* [WHAT THE TASK ASKS]: Your answer should show every line of the material below that includes "tenant".

* [STUDY MATERIAL]:
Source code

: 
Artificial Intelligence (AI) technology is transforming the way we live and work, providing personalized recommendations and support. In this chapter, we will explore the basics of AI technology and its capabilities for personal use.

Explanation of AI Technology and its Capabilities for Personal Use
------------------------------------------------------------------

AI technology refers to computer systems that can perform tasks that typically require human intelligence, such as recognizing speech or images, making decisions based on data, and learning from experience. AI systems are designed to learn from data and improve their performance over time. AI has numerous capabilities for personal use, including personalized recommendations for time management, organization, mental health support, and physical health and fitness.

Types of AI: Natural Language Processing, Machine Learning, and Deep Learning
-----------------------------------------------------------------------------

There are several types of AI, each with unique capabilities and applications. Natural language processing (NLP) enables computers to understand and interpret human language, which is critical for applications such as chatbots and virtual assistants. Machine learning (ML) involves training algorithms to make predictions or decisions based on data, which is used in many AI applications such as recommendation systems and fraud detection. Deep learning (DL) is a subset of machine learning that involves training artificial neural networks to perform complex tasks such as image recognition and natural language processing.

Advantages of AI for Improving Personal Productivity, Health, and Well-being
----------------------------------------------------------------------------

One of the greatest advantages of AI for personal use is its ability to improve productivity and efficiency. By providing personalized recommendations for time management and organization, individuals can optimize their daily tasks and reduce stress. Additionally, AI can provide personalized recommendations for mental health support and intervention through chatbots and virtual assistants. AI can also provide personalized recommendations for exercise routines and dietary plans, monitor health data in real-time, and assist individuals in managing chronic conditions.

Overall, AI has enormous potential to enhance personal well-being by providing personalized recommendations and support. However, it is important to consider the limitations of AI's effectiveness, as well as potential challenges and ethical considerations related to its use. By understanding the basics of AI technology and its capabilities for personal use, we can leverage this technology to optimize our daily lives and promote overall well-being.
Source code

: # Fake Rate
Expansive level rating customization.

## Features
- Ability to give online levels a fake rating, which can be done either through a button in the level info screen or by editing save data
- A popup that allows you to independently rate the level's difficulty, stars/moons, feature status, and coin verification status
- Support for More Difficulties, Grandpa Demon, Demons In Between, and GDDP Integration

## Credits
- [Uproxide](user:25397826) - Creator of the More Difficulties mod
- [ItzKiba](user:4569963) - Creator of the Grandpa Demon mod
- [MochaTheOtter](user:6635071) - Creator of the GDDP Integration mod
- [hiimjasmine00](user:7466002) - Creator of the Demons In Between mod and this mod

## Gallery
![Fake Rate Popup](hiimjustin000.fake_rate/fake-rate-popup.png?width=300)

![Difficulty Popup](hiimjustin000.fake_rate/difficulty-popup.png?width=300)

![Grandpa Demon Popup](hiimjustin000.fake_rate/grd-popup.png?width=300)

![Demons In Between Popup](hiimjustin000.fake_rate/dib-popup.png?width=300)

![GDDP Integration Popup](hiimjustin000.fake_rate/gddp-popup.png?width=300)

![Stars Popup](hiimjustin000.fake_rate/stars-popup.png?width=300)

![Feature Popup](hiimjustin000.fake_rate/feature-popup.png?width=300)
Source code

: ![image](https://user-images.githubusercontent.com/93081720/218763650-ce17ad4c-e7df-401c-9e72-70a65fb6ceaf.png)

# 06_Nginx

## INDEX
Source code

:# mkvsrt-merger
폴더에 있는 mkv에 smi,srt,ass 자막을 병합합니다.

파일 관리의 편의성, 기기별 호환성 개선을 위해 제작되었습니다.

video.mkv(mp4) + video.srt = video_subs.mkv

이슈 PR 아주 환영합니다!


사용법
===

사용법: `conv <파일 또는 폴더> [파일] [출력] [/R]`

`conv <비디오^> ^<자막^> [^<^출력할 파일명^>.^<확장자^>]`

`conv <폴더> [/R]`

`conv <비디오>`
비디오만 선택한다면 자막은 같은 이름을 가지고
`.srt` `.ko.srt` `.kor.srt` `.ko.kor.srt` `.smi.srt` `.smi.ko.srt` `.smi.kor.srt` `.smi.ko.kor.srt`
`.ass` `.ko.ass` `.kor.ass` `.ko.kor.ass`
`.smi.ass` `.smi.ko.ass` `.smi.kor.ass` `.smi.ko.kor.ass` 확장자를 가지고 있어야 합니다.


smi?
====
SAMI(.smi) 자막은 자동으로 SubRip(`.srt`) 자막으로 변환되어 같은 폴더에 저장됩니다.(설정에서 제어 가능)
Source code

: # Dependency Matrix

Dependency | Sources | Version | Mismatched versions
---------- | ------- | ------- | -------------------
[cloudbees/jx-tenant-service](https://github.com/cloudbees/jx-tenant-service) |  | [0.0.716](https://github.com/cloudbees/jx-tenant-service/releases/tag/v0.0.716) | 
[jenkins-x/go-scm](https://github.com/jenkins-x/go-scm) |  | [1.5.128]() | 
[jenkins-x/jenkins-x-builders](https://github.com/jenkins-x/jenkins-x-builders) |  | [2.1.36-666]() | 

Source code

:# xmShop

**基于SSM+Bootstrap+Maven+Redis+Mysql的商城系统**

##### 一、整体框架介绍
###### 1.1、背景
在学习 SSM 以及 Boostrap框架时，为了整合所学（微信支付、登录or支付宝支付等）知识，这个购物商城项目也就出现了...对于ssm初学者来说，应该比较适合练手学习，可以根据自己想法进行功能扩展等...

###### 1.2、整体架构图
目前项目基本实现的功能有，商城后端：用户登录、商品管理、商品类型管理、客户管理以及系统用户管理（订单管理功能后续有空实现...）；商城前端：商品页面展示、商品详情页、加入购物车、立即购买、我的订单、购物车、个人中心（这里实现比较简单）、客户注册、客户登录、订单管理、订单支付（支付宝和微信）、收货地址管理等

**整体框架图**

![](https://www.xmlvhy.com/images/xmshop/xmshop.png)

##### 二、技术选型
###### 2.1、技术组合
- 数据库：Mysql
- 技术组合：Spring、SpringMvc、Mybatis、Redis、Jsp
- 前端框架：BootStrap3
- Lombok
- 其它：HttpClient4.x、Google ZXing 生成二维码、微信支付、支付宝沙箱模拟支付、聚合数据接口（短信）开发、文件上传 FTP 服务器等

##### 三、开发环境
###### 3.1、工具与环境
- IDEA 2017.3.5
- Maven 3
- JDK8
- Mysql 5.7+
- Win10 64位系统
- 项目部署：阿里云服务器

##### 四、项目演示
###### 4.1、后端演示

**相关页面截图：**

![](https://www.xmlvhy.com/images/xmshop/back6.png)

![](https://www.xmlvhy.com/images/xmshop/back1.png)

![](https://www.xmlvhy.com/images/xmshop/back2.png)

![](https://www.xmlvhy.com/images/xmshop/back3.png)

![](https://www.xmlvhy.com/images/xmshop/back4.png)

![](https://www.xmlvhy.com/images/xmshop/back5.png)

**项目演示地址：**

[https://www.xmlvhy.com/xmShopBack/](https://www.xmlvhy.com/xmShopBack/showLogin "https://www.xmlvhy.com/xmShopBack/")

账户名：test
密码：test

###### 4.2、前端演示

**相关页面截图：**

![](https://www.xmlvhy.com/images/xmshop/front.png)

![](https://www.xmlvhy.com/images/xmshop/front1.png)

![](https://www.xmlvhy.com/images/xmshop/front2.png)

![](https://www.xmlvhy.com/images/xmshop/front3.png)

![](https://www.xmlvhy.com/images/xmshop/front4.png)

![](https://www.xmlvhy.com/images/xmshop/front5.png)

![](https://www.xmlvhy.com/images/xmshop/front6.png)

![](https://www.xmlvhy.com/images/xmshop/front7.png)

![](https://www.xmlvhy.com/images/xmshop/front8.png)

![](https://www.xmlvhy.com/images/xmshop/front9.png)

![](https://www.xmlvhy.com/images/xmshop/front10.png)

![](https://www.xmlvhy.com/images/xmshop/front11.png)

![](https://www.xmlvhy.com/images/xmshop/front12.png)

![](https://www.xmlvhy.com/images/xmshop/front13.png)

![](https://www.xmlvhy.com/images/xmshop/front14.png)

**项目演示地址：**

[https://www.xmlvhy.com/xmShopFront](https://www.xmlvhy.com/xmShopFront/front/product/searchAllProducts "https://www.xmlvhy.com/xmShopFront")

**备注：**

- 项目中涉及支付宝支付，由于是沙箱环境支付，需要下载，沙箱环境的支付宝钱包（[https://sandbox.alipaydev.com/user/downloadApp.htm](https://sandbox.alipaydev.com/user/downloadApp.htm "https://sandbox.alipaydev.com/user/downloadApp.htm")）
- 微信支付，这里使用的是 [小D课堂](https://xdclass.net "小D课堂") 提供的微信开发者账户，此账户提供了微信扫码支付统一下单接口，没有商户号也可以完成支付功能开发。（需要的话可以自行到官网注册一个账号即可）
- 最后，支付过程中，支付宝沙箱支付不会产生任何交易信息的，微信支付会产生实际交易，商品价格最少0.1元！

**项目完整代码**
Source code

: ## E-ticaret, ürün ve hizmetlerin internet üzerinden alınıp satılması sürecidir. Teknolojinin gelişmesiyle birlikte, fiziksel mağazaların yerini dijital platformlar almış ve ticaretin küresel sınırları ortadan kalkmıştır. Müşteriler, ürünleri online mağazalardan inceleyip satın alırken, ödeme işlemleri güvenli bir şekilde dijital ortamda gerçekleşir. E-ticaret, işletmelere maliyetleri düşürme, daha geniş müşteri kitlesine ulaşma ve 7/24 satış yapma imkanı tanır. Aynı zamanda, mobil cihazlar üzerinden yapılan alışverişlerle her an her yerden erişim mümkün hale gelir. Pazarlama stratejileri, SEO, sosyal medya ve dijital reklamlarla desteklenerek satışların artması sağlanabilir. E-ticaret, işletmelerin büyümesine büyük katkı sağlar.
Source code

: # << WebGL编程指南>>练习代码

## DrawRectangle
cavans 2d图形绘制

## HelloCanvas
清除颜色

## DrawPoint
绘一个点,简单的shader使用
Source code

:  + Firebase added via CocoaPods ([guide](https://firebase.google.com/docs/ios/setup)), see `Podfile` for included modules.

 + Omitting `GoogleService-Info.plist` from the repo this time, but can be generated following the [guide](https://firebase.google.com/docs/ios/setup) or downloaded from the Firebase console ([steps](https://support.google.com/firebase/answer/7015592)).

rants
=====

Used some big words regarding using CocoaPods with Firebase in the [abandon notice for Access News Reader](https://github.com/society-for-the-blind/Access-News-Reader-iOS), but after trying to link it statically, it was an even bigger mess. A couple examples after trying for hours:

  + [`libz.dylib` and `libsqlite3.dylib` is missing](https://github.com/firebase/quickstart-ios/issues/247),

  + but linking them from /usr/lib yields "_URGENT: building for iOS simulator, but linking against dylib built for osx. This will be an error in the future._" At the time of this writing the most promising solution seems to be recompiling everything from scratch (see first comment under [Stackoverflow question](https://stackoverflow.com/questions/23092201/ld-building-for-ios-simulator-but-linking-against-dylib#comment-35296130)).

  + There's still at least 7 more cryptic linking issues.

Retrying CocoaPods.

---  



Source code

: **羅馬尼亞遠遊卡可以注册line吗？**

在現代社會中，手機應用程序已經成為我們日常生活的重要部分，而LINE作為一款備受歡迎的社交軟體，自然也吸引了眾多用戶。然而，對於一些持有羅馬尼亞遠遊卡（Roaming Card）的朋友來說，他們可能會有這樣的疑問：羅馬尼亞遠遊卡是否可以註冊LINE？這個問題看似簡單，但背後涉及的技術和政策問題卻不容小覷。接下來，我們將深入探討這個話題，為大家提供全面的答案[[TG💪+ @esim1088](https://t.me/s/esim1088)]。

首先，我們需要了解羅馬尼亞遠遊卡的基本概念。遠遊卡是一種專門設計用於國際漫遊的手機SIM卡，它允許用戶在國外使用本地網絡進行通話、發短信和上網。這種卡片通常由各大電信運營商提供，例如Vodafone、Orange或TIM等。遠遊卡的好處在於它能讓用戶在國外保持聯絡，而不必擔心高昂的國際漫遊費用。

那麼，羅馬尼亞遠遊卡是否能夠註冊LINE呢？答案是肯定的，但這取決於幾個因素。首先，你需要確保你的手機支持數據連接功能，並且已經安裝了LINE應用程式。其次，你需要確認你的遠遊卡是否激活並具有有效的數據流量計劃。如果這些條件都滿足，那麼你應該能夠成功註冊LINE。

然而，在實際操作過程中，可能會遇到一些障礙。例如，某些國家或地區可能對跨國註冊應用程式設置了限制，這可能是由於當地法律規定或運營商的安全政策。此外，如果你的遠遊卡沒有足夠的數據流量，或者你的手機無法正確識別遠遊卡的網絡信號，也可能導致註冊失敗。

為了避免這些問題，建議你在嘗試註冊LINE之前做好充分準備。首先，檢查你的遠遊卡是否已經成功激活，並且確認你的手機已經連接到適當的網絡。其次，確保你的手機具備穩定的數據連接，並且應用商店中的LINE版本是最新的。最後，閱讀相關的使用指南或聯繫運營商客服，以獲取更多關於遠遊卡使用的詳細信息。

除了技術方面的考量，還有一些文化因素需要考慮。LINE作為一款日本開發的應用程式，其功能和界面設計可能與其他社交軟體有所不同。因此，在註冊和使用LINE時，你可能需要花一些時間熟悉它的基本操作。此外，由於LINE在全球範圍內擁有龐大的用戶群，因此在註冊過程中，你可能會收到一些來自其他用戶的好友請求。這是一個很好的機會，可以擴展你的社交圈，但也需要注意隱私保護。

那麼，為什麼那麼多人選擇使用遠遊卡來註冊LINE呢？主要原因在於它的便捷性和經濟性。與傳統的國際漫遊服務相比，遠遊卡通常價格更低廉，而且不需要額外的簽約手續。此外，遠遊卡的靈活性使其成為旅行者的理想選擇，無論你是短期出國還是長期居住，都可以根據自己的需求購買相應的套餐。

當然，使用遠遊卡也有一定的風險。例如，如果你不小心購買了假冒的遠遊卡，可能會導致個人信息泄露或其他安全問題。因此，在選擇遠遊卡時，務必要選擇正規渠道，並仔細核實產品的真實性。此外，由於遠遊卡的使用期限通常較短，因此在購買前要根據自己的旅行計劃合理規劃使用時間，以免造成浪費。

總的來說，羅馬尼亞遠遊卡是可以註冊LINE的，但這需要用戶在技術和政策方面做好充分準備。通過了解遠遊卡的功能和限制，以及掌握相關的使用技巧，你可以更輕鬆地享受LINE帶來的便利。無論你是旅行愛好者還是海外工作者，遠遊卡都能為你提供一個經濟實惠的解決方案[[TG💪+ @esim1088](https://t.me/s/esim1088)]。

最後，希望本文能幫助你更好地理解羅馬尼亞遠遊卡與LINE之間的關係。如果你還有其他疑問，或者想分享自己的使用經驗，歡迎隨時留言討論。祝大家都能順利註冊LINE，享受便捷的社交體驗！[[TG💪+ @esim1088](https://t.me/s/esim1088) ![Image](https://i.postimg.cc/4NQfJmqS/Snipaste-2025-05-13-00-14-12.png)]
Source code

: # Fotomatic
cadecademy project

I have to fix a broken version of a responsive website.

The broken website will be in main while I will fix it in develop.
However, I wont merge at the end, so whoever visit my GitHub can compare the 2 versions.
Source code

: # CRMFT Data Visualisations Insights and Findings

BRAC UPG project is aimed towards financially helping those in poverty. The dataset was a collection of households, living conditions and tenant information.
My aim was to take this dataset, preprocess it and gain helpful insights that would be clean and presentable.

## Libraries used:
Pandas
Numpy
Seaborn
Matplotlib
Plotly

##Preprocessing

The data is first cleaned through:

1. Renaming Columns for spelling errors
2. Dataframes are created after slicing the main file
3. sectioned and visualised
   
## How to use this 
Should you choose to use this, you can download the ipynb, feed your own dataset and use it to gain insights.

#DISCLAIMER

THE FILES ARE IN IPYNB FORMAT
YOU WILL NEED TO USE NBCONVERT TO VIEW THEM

* [RESULT BELOW]:
[cloudbees/jx-tenant-service](https://github.com/cloudbees/jx-tenant-service) |  | [0.0.716](https://github.com/cloudbees/jx-tenant-service/releases/tag/v0.0.716) | 
BRAC UPG project is aimed towards financially helping those in poverty. The dataset was a collection of households, living conditions and tenant information.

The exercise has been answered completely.